# If you were to choose a favourite villager from Tier 5, who would it be and why?



## Sanguai (Jun 17, 2014)

I'm really interested in knowing, because a lot of people have the same dreamies along with a big majority of connections between who's favourite villager is.

I really like Moe and I've been a big fan of Lazy villagers as their chilled back personalities and love for food can be related quite well to myself. And that he is just so adorable, that bucktooth and yellow eyes bring out his personality to a T! He's actually been a villager I wanted in ACNL as I DID have him in ACCF but I reset my town just so I could start using the Homebrew Channel fresh.

If you don't really know who is in the whole _tier 5_ section, then here is the list:



Spoiler: Tier 5 Villagers



Al
 Alfonso
 Alice
 Alli
 Amelia
 Anabelle
 Anchovy
 Angus
 Anicotti
 Annalisa
 Annalise
 Antonio
 Astrid
 Aurora
 Ava
 Avery
 Baabara
 Bangle
 Barold
 Beardo
 Becky
 Bella
 Benedict
 Bertha
 Bettina
 Biff
 Bill
 Big Top
 Biskit
 Blanche
 Blaire
 Bonbon
 Bones
 Boomer
 Boone
 Bree
 Broccolo
 Broffina
 Bubbles
 Buck
 Bud
 Butch
 Cally
 Camofrog
 Canberra
 Caroline
 Celia
 Cesar
 Chadder
 Charlise
 Chester
 Chops
 Chow
 Claudia
 Clay
 Clyde
 Coach
 Cobb
 Cole
 Cousteau
 Cranston
 Croque
 Cube
 Curlos
 Curly
 Curt
 Cyrano
 Deena
 Del
 Deli
 Derwin
 Diva
 Dizzy
 Doc
 Dora
 Drake
 Drift
 Ed
 Egbert
 Elise
 Elmer
 Eloise
 Elvis
 Eunice
 Flip
 Flo
 Frank
 Freckles
 Friga
 Frobert
 Gabi
 Gala
 Gaston
 Gayle
 Gigi
 Gladys
 Gloria
 Goose
 Graham
 Greta
 Grizzly
 Groucho
 Gruff
 Gwen
 Hamlet
 Hans
 Harry
 Hazel
 Henry
 Hippeux
 Hugh
 Iggly
 Jambette
 Jay
 Jeremiah
 Jitters
 Keaton
 Ken
 Kevin
 Kidd
 Kitt
 Kitty
 Klaus
 Knox
 Kody
 Leonardo
 Limberg
 Lionel
 Lucha
 Lucy
 Lyman
 Mac
 Maelle
 Mallary
 Marcel
 Marcie
 Margie
 Mathilda
 Melba
 Midge
 Miranda
 Moe
 Monique
 Monty
 Moose
 Mott
 Nan
 Nana
 Naomi
 Nate
 Nibbles
 Olaf
 Opal
 Ozzie
 Pancetti
 Pango
 Pashmina
 Pate
 Patty
 Paula
 Peaches
 Peck
 Peewee
 Peggy
 Penelope
 Phil
 Pierce
 Pinky
 Pippy
 Pompom
 Portia
 Prince
 Puck
 Puddles
 Pudge
 Queenie
 Quillson
 Rasher
 Rhonda
 Ricky
 Rizzo
 Robin
 Rocco
 Rocket
 Rod
 Rodeo
 Rodney
 Rory
 Roscoe
 Rowan
 Sally
 Samson
 Savannah
 Scoot
 Sheldon
 Simon
 Sly
 Soleil
 Sparro
 Spork (Crackle in UK & Australia)
 Sterling
 Stinky
 Sylvia
 T-Bone
 Tabby
 Tammi
 Tammy
 Tank
 Teddy
 Tex
 Tiffany
 Timbra
 Tipper
 Truffles
 Tucker
 Tutu
 Twiggy
 Velma
 Vic
 Victoria
 Violet
 Vladimir
 Walker
 Wart Jr. 
 Walt
 Wendy
 Winnie
 Yuka
CREDIT TO HOUND00MED FOR THE TIER 5 LIST.


----------



## Rhea (Jun 17, 2014)

PUDGE!! He's just so amazing and perfect!!


----------



## Bui (Jun 17, 2014)

Blaire, Mallary, Melba, Rizzo, and Sparro.
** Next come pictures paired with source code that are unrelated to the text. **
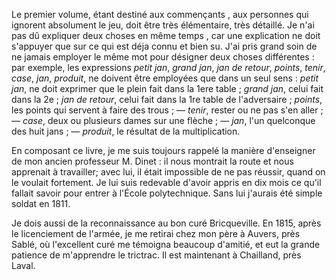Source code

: Le premier volume, étant destiné aux commençants , aux personnes qui ignorent absolument le jeu, doit être très élémentaire, très détaillé. Je n'ai pas dû expliquer deux choses en même temps , car une explication ne doit s'appuyer que sur ce qui est déja connu et bien su. J'ai pris grand soin de ne jamais employer le même mot pour désigner deux choses différentes : par exemple, les expressions _petit jan_, _grand jan_, _jan de retour_, _points_, _tenir_, _case_, _jan_, _produit_, ne doivent être employées que dans un seul sens : _petit jan_, ne doit exprimer que le plein fait dans la 1ere table ; _grand jan_, celui fait dans la 2e ; _jan de retour_, celui fait dans la 1re table de l'adversaire ; _points_, les points qui servent à faire des trous ; — _tenir_, rester ou ne pas s'en aller ; — _case_, deux ou plusieurs dames sur une flèche ; — _jan_, l'un quelconque des huit jans ; — _produit_, le résultat de la multiplication.

En composant ce livre, je me suis toujours rappelé la manière d'enseigner de mon ancien professeur M. Dinet : il nous montrait la route et nous apprenait à travailler; avec lui, il était impossible de ne pas réussir, quand on le voulait fortement. Je lui suis redevable d'avoir appris en dix mois ce qu'il fallait savoir pour entrer à l'École polytechnique. Sans lui j'aurais été simple soldat en 1811.

Je dois aussi de la reconnaissance au bon curé Bricqueville. En 1815, après le licenciement de l'armée, je me retirai chez mon père à Auvers, près Sablé, où l'excellent curé me témoigna beaucoup d'amitié, et eut la grande patience de m'apprendre le trictrac. Il est maintenant à Chailland, près Laval.

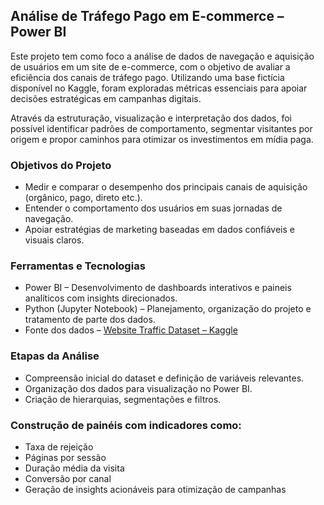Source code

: ## Análise de Tráfego Pago em E-commerce – Power BI
Este projeto tem como foco a análise de dados de navegação e aquisição de usuários em um site de e-commerce, com o objetivo de avaliar a eficiência dos canais de tráfego pago. Utilizando uma base fictícia disponível no Kaggle, foram exploradas métricas essenciais para apoiar decisões estratégicas em campanhas digitais.

Através da estruturação, visualização e interpretação dos dados, foi possível identificar padrões de comportamento, segmentar visitantes por origem e propor caminhos para otimizar os investimentos em mídia paga.

### Objetivos do Projeto
- Medir e comparar o desempenho dos principais canais de aquisição (orgânico, pago, direto etc.).
- Entender o comportamento dos usuários em suas jornadas de navegação.
- Apoiar estratégias de marketing baseadas em dados confiáveis e visuais claros.

### Ferramentas e Tecnologias
- Power BI – Desenvolvimento de dashboards interativos e paineis analíticos com insights direcionados.
- Python (Jupyter Notebook) – Planejamento, organização do projeto e tratamento de parte dos dados.
- Fonte dos dados – [Website Traffic Dataset – Kaggle](https://www.kaggle.com/datasets/anthonytherrien/website-traffic)

### Etapas da Análise
- Compreensão inicial do dataset e definição de variáveis relevantes.
- Organização dos dados para visualização no Power BI.
- Criação de hierarquias, segmentações e filtros.

### Construção de painéis com indicadores como:
- Taxa de rejeição
- Páginas por sessão
- Duração média da visita
- Conversão por canal
- Geração de insights acionáveis para otimização de campanhas
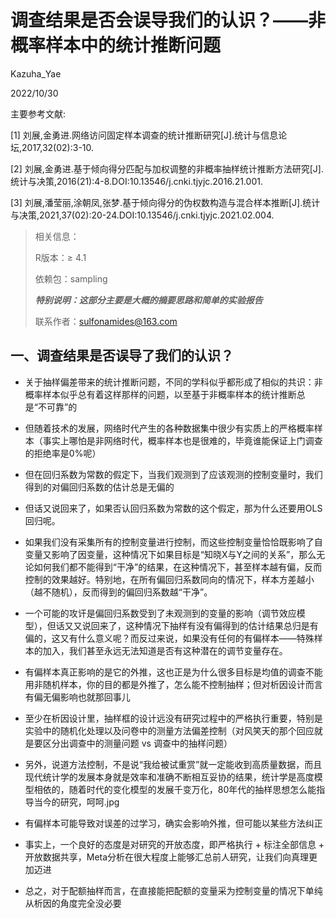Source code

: # 调查结果是否会误导我们的认识？——非概率样本中的统计推断问题

Kazuha_Yae

2022/10/30

主要参考文献: 

[1] 刘展,金勇进.网络访问固定样本调查的统计推断研究[J].统计与信息论坛,2017,32(02):3-10.

[2] 刘展,金勇进.基于倾向得分匹配与加权调整的非概率抽样统计推断方法研究[J].统计与决策,2016(21):4-8.DOI:10.13546/j.cnki.tjyjc.2016.21.001.

[3] 刘展,潘莹丽,涂朝凤,张梦.基于倾向得分的伪权数构造与混合样本推断[J].统计与决策,2021,37(02):20-24.DOI:10.13546/j.cnki.tjyjc.2021.02.004.

> 相关信息：
> 
> R版本：≥ 4.1
> 
> 依赖包：sampling
> 
> ___特别说明：这部分主要是大概的摘要思路和简单的实验报告___
> 
> 联系作者：[sulfonamides@163.com](mailto:sulfonamides@163.com)

## 一、调查结果是否误导了我们的认识？

+ 关于抽样偏差带来的统计推断问题，不同的学科似乎都形成了相似的共识：非概率样本似乎总有着这样那样的问题，以至基于非概率样本的统计推断总是“不可靠”的

+ 但随着技术的发展，网络时代产生的各种数据集中很少有实质上的严格概率样本（事实上哪怕是非网络时代，概率样本也是很难的，毕竟谁能保证上门调查的拒绝率是0%呢）

+ 但在回归系数为常数的假定下，当我们观测到了应该观测的控制变量时，我们得到的对偏回归系数的估计总是无偏的

+ 但话又说回来了，如果否认回归系数为常数的这个假定，那为什么还要用OLS回归呢。

+ 如果我们没有采集所有的控制变量进行控制，而这些控制变量恰恰既影响了自变量又影响了因变量，这种情况下如果目标是“知晓X与Y之间的关系”，那么无论如何我们都不能得到“干净”的结果，在这种情况下，甚至样本越有偏，反而控制的效果越好。特别地，在所有偏回归系数同向的情况下，样本方差越小（越不随机），反而得到的偏回归系数越“干净”。

+ 一个可能的攻讦是偏回归系数受到了未观测到的变量的影响（调节效应模型），但话又又说回来了，这种情况下抽样有没有偏得到的估计结果总归是有偏的，这又有什么意义呢？而反过来说，如果没有任何的有偏样本——特殊样本的加入，我们甚至永远无法知道是否有这种潜在的调节变量存在。

+ 有偏样本真正影响的是它的外推，这也正是为什么很多目标是均值的调查不能用非随机样本，你的目的都是外推了，怎么能不控制抽样；但对析因设计而言有偏无偏影响也就那回事儿

+ 至少在析因设计里，抽样框的设计远没有研究过程中的严格执行重要，特别是实验中的随机化处理以及问卷中的测量方法偏差控制（对风笑天的那个回应就是要区分出调查中的测量问题 vs 调查中的抽样问题）

+ 另外，说道方法控制，不是说“我给被试重赏”就一定能收到高质量数据，而且现代统计学的发展本身就是效率和准确不断相互妥协的结果，统计学是高度模型相依的，随着时代的变化模型的发展千变万化，80年代的抽样思想怎么能指导当今的研究，呵呵.jpg

+ 有偏样本可能导致对误差的过学习，确实会影响外推，但可能以某些方法纠正

+ 事实上，一个良好的态度是对研究的开放态度，即严格执行 + 标注全部信息 + 开放数据共享，Meta分析在很大程度上能够汇总前人研究，让我们向真理更加迈进

+ 总之，对于配额抽样而言，在直接能把配额的变量采为控制变量的情况下单纯从析因的角度完全没必要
Blaire and Rizzo have been favorites since City Folk. I've had Mallary in ACGC twice already, and I really like having her in my town. I first met Melba in my first cycling town, and she really grew on me while she was there. Unfortunately, she ended up moving out because in the 5 days leading up to her moving, she refused to leave her house, so I was never able to stop her. I got Sparro from an auction on ACC because he shared my birthday, and moved him into my second town since I didn't have room in my main town. He was a great villager, and quickly became one of my favorites. Unfortunately, I ended up losing him because of careless TTing.


----------



## Geoni (Jun 17, 2014)

Rasher, Lionel, Bud, Del, Hans, Hazel, and Tucker all don't deserve to be bottom of the barrel. Rasher is a beat up pig with scars and a cranky personality (what more could you ask for?), Lionel is based on a colonel and fits the smug personality perfectly, Bud is a surfer dude and is unique because he has that islander look and a shark in his house, Del is a crocodile and also based on the croc shoe style, Hans is a sad looking yeti (I have a thing for sad looking characters, don't ask), Hazel is cute because she has a unibrow, and Tucker is a mammoth. If I had to choose one, it'd be Rasher. 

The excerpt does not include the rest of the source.